Michigan grape scouting report – June 9, 2021

Grape bloom has started in southern Michigan. Bloom on hybrid wine grapes and early vinifera should begin soon in northern parts of the state. Now is a critical time to control diseases.

With the lack of rain, cover crops are beginning to dry up. Vine stress has not yet been recorded. Photo by Mike Reinke, MSU Extension.


Last week started with temperatures around 70 degrees Fahrenheit climbing to near 90 F by the weekend. Southeast Michigan saw up to a quarter inch of rain last week on Wednesday. The rest of Michigan was dry. The hot, dry conditions of last week shifted to a humid, unstable pattern for this week in the southern tier of the state. Rain was recorded in southwest Michigan starting Monday, June 7. The chances of scattered afternoon showers and thunderstorms will continue through Friday for southern Michigan, spreading statewide on Saturday. Highs will be in the mid-80s for the entire week.

Soils are still very dry, especially in southwestern portions of the state. At this time, most of lower Michigan is in a D1 level drought. Portions of Van Buren and all of Allegan counties and areas just to the north and east are in a D2 (severe) drought condition. This is extremely unusual at this time of year.

With the warm week, we picked up a lot of growing degree days (GDD) last week: 140-145 GDD base 50. The southwest region is 203 GDD base 50 ahead of the northwest region. Statewide, we are 110-130 GDD base 50 ahead of the five-year average.

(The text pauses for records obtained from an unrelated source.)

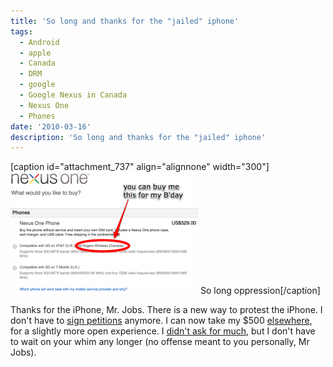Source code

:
 ```yaml
---
title: 'So long and thanks for the "jailed" iphone'
tags:
  - Android
  - apple
  - Canada
  - DRM
  - google
  - Google Nexus in Canada
  - Nexus One
  - Phones
date: '2010-03-16'
description: 'So long and thanks for the "jailed" iphone'
---
```


\[caption id="attachment\_737" align="alignnone" width="300"\][![Google Nexus is available in Canada](/images/Nexus-One-Phone-Choose-a-phone-300x195.png)][0] So long oppression\[/caption\]

Thanks for the iPhone, Mr. Jobs. There is a new way to protest the iPhone. I don't have to [sign petitions][1] anymore. I can now take my $500 [elsewhere][2], for a slightly more open experience. I [didn't ask for much][3], but I don't have to wait on your whim any longer (no offense meant to you personally, Mr Jobs).


[0]: http://blog.shiv.me/wp-content/uploads/2010/03/Nexus-One-Phone-Choose-a-phone.png
[1]: http://blog.shiv.me/2010/02/04/ipad-is-ibad-petition/
[2]: http://bit.ly/cXseFC
[3]: http://blog.shiv.me/2010/02/03/i-too-have-something-to-say-about-the-ipad/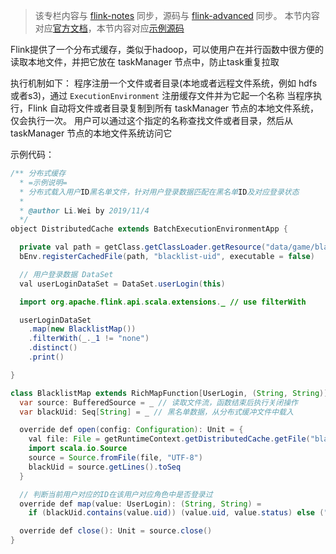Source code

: >该专栏内容与 [flink-notes](https://github.com/GourdErwa/flink-advanced/tree/master/flink-notes) 同步，源码与 [flink-advanced](https://github.com/GourdErwa/flink-advanced) 同步。
本节内容对应[官方文档](https://ci.apache.org/projects/flink/flink-docs-release-1.9/zh/dev/batch/#distributed-cache)，本节内容对应[示例源码](https://github.com/GourdErwa/flink-advanced/blob/master/src/main/scala/io/gourd/flink/scala/games/batch/DistributedCache.scala)  


Flink提供了一个分布式缓存，类似于hadoop，可以使用户在并行函数中很方便的读取本地文件，并把它放在 taskManager 节点中，防止task重复拉取  

执行机制如下：
程序注册一个文件或者目录(本地或者远程文件系统，例如 hdfs 或者s3)，通过 `ExecutionEnvironment` 注册缓存文件并为它起一个名称
当程序执行，Flink 自动将文件或者目录复制到所有 taskManager 节点的本地文件系统，仅会执行一次。
用户可以通过这个指定的名称查找文件或者目录，然后从 taskManager 节点的本地文件系统访问它

示例代码：
```java
/** 分布式缓存
  * =示例说明=
  * 分布式载入用户ID黑名单文件，针对用户登录数据匹配在黑名单ID及对应登录状态
  *
  * @author Li.Wei by 2019/11/4
  */
object DistributedCache extends BatchExecutionEnvironmentApp {

  private val path = getClass.getClassLoader.getResource("data/game/blacklist-uid.txt").getPath
  bEnv.registerCachedFile(path, "blacklist-uid", executable = false)

  // 用户登录数据 DataSet
  val userLoginDataSet = DataSet.userLogin(this)

  import org.apache.flink.api.scala.extensions._ // use filterWith

  userLoginDataSet
    .map(new BlacklistMap())
    .filterWith(_._1 != "none")
    .distinct()
    .print()

}

class BlacklistMap extends RichMapFunction[UserLogin, (String, String)] {
  var source: BufferedSource = _ // 读取文件流，函数结束后执行关闭操作
  var blackUid: Seq[String] = _ // 黑名单数据，从分布式缓冲文件中载入

  override def open(config: Configuration): Unit = {
    val file: File = getRuntimeContext.getDistributedCache.getFile("blacklist-uid")
    import scala.io.Source
    source = Source.fromFile(file, "UTF-8")
    blackUid = source.getLines().toSeq
  }

  // 判断当前用户对应的ID在该用户对应角色中是否登录过
  override def map(value: UserLogin): (String, String) =
    if (blackUid.contains(value.uid)) (value.uid, value.status) else ("none", value.status)

  override def close(): Unit = source.close()
}
```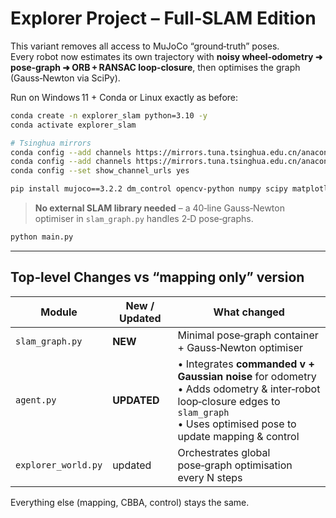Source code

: 
# Explorer Project – **Full‑SLAM Edition**

This variant removes all access to MuJoCo “ground‑truth” poses.  
Every robot now estimates its own trajectory with **noisy wheel‑odometry ➜ pose‑graph ➜ ORB + RANSAC loop‑closure**, then optimises the graph (Gauss‑Newton via SciPy).

Run on Windows 11 + Conda or Linux exactly as before:

```bash
conda create -n explorer_slam python=3.10 -y
conda activate explorer_slam

# Tsinghua mirrors
conda config --add channels https://mirrors.tuna.tsinghua.edu.cn/anaconda/pkgs/main
conda config --add channels https://mirrors.tuna.tsinghua.edu.cn/anaconda/cloud/conda-forge
conda config --set show_channel_urls yes

pip install mujoco==3.2.2 dm_control opencv-python numpy scipy matplotlib tqdm
```

> **No external SLAM library needed** – a 40‑line Gauss‑Newton optimiser in `slam_graph.py` handles 2‑D pose‑graphs.

```bash
python main.py
```

---

## Top‑level Changes vs “mapping only” version

| Module | New / Updated | What changed |
|--------|---------------|--------------|
| `slam_graph.py` | **NEW** | Minimal pose‑graph container + Gauss‑Newton optimiser |
| `agent.py` | **UPDATED** | • Integrates **commanded v + Gaussian noise** for odometry<br>• Adds odometry & inter‑robot loop‑closure edges to `slam_graph`<br>• Uses optimised pose to update mapping & control |
| `explorer_world.py` | updated | Orchestrates global pose‑graph optimisation every N steps |

Everything else (mapping, CBBA, control) stays the same.
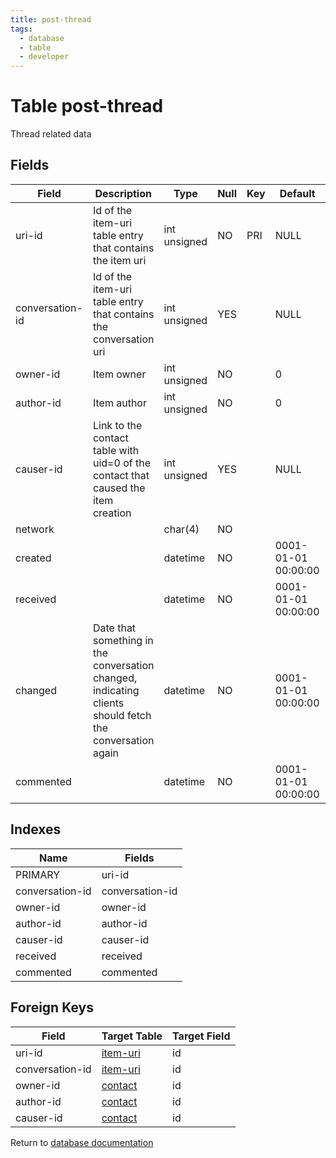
 ```yaml
---
title: post-thread
tags:
  - database
  - table
  - developer
---
```

# Table post-thread

Thread related data

## Fields

| Field           | Description                                                                                             | Type         | Null | Key | Default             | Extra |
| --------------- | ------------------------------------------------------------------------------------------------------- | ------------ | ---- | --- | ------------------- | ----- |
| uri-id          | Id of the item-uri table entry that contains the item uri                                               | int unsigned | NO   | PRI | NULL                |       |
| conversation-id | Id of the item-uri table entry that contains the conversation uri                                       | int unsigned | YES  |     | NULL                |       |
| owner-id        | Item owner                                                                                              | int unsigned | NO   |     | 0                   |       |
| author-id       | Item author                                                                                             | int unsigned | NO   |     | 0                   |       |
| causer-id       | Link to the contact table with uid=0 of the contact that caused the item creation                       | int unsigned | YES  |     | NULL                |       |
| network         |                                                                                                         | char(4)      | NO   |     |                     |       |
| created         |                                                                                                         | datetime     | NO   |     | 0001-01-01 00:00:00 |       |
| received        |                                                                                                         | datetime     | NO   |     | 0001-01-01 00:00:00 |       |
| changed         | Date that something in the conversation changed, indicating clients should fetch the conversation again | datetime     | NO   |     | 0001-01-01 00:00:00 |       |
| commented       |                                                                                                         | datetime     | NO   |     | 0001-01-01 00:00:00 |       |

## Indexes

| Name            | Fields          |
| --------------- | --------------- |
| PRIMARY         | uri-id          |
| conversation-id | conversation-id |
| owner-id        | owner-id        |
| author-id       | author-id       |
| causer-id       | causer-id       |
| received        | received        |
| commented       | commented       |

## Foreign Keys

| Field           | Target Table                 | Target Field |
| --------------- | ---------------------------- | ------------ |
| uri-id          | [item-uri](./db_item-uri.md) | id           |
| conversation-id | [item-uri](./db_item-uri.md) | id           |
| owner-id        | [contact](./db_contact.md)   | id           |
| author-id       | [contact](./db_contact.md)   | id           |
| causer-id       | [contact](./db_contact.md)   | id           |

Return to [database documentation](./index.md)
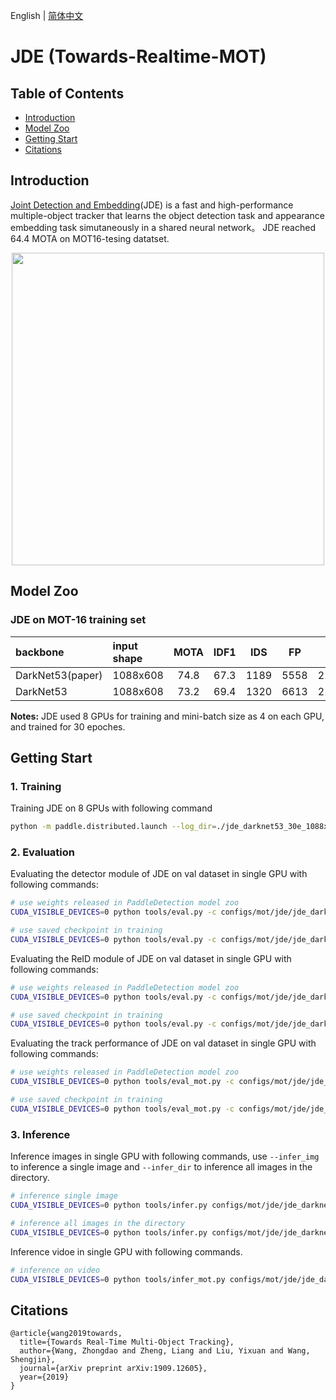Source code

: English | [简体中文](README_cn.md)

# JDE (Towards-Realtime-MOT)

## Table of Contents
- [Introduction](#Introduction)
- [Model Zoo](#Model_Zoo)
- [Getting Start](#Getting_Start)
- [Citations](#Citations)

## Introduction

[Joint Detection and Embedding](https://arxiv.org/abs/1909.12605)(JDE) is a fast and high-performance multiple-object tracker that learns the object detection task and appearance embedding task simutaneously in a shared neural network。
JDE reached 64.4 MOTA on MOT16-tesing datatset.
<div align="center">
  <img src="../../../../docs/images/mot16_jde.gif" width=500 />
</div>

## Model Zoo

### JDE on MOT-16 training set

| backbone      | input shape  | MOTA   | IDF1   |  IDS  |   FP  |   FN  |   FPS  | download  | config |
| :-----------------| :------- | :----: | :----: | :---: | :----: | :---: | :---: |:---: | :---: |
| DarkNet53(paper)  | 1088x608 |  74.8  |  67.3  | 1189  |  5558  | 21505 |  22.2 | ---- | ---- |
| DarkNet53         | 1088x608 |  73.2  |  69.4  | 1320  |  6613  | 21629 |   -   |[model](https://paddlemodels.bj.bcebos.com/object_detection/dygraph/jde_darknet53_30e_1088x608.pdparams) | [config](https://github.com/PaddlePaddle/PaddleDetection/tree/master/dygraph/configs/jde/jde_darknet53_30e_1088x608.yml) |


**Notes:**
 JDE used 8 GPUs for training and mini-batch size as 4 on each GPU, and trained for 30 epoches.

## Getting Start

### 1. Training

Training JDE on 8 GPUs with following command

```bash
python -m paddle.distributed.launch --log_dir=./jde_darknet53_30e_1088x608/ --gpus 0,1,2,3,4,5,6,7 tools/train.py -c configs/mot/jde/jde_darknet53_30e_1088x608.yml &>jde_darknet53_30e_1088x608.log 2>&1 &
```


### 2. Evaluation

Evaluating the detector module of JDE on val dataset in single GPU with following commands:

```bash
# use weights released in PaddleDetection model zoo
CUDA_VISIBLE_DEVICES=0 python tools/eval.py -c configs/mot/jde/jde_darknet53_30e_1088x608.yml -o weights=https://paddlemodels.bj.bcebos.com/object_detection/dygraph/jde_darknet53_30e_1088x608.pdparams

# use saved checkpoint in training
CUDA_VISIBLE_DEVICES=0 python tools/eval.py -c configs/mot/jde/jde_darknet53_30e_1088x608.yml -o weights=output/jde_darknet53_30e_1088x608/model_final
```

Evaluating the ReID module of JDE on val dataset in single GPU with following commands:

```bash
# use weights released in PaddleDetection model zoo
CUDA_VISIBLE_DEVICES=0 python tools/eval.py -c configs/mot/jde/jde_darknet53_30e_1088x608_testemb.yml -o weights=https://paddlemodels.bj.bcebos.com/object_detection/dygraph/jde_darknet53_30e_1088x608.pdparams

# use saved checkpoint in training
CUDA_VISIBLE_DEVICES=0 python tools/eval.py -c configs/mot/jde/jde_darknet53_30e_1088x608_testemb.yml -o weights=output/jde_darknet53_30e_1088x608/model_final
```

Evaluating the track performance of JDE on val dataset in single GPU with following commands:

```bash
# use weights released in PaddleDetection model zoo
CUDA_VISIBLE_DEVICES=0 python tools/eval_mot.py -c configs/mot/jde/jde_darknet53_30e_1088x608_track.yml -o weights=https://paddlemodels.bj.bcebos.com/object_detection/dygraph/jde_darknet53_30e_1088x608.pdparams

# use saved checkpoint in training
CUDA_VISIBLE_DEVICES=0 python tools/eval_mot.py -c configs/mot/jde/jde_darknet53_30e_1088x608_track.yml -o weights=output/jde_darknet53_30e_1088x608/model_final
```

### 3. Inference

Inference images in single GPU with following commands, use `--infer_img` to inference a single image and `--infer_dir` to inference all images in the directory.

```bash
# inference single image
CUDA_VISIBLE_DEVICES=0 python tools/infer.py configs/mot/jde/jde_darknet53_30e_1088x608_track.yml -o weights=https://paddlemodels.bj.bcebos.com/object_detection/dygraph/jde_darknet53_30e_1088x608.pdparams --infer_img=./demo/000000014439.jpg

# inference all images in the directory
CUDA_VISIBLE_DEVICES=0 python tools/infer.py configs/mot/jde/jde_darknet53_30e_1088x608_track.yml -o weights=https://paddlemodels.bj.bcebos.com/object_detection/dygraph/jde_darknet53_30e_1088x608.pdparams --infer_dir=./demo
```

Inference vidoe in single GPU with following commands.

```bash
# inference on video
CUDA_VISIBLE_DEVICES=0 python tools/infer_mot.py configs/mot/jde/jde_darknet53_30e_1088x608_track.yml -o weights=https://paddlemodels.bj.bcebos.com/object_detection/dygraph/jde_darknet53_30e_1088x608.pdparams --video_file={your video name}.mp4

```
## Citations
```
@article{wang2019towards,
  title={Towards Real-Time Multi-Object Tracking},
  author={Wang, Zhongdao and Zheng, Liang and Liu, Yixuan and Wang, Shengjin},
  journal={arXiv preprint arXiv:1909.12605},
  year={2019}
}
```
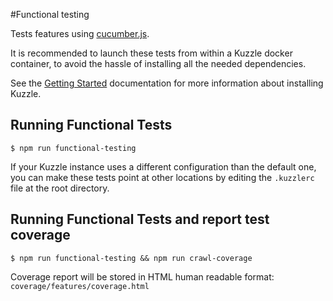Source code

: #Functional testing

Tests features using [cucumber.js](https://cucumber.io/docs/reference/javascript).

It is recommended to launch these tests from within a Kuzzle docker container, to avoid the hassle of installing all the needed dependencies.

See the [Getting Started](../README.md) documentation for more information about installing Kuzzle.

## Running Functional Tests

    $ npm run functional-testing

If your Kuzzle instance uses a different configuration than the default one, you can make these tests point at other locations by editing the `.kuzzlerc` file at the root directory.

## Running Functional Tests and report test coverage

    $ npm run functional-testing && npm run crawl-coverage

Coverage report will be stored in HTML human readable format: ```coverage/features/coverage.html```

Northwest Michigan GDD summary from March 1 - June 7, 2021
Southwest Michigan GDD summary from March 1 - June 7, 2021
Southeast Michigan GDD summary from March 1 - May 31, 2021 

Northwest stations

GDD 50 F

Petoskey (Petoskey)


Traverse City (NWMHRC)


Old Mission (Old Mission)


Average for northwest region


Average last week


Southern stations


Benton Harbor (SWMREC)


Lawton (Lawton)


Fennville (TNRC)


Average for southwest region


Average last week


Romeo (Romeo)


Average for southeast region


Average last week


Vine growth

In southwest Michigan, vineyards not impacted by the early May freezes are at or very close to bloom. Niagara and some earlier hybrids closer to the lake are finishing bloom. Most vinifera are close to bloom, with some cultivars, like pinot noir, showing traces of bloom on Monday, June 7. Most other cultivars are somewhere in between.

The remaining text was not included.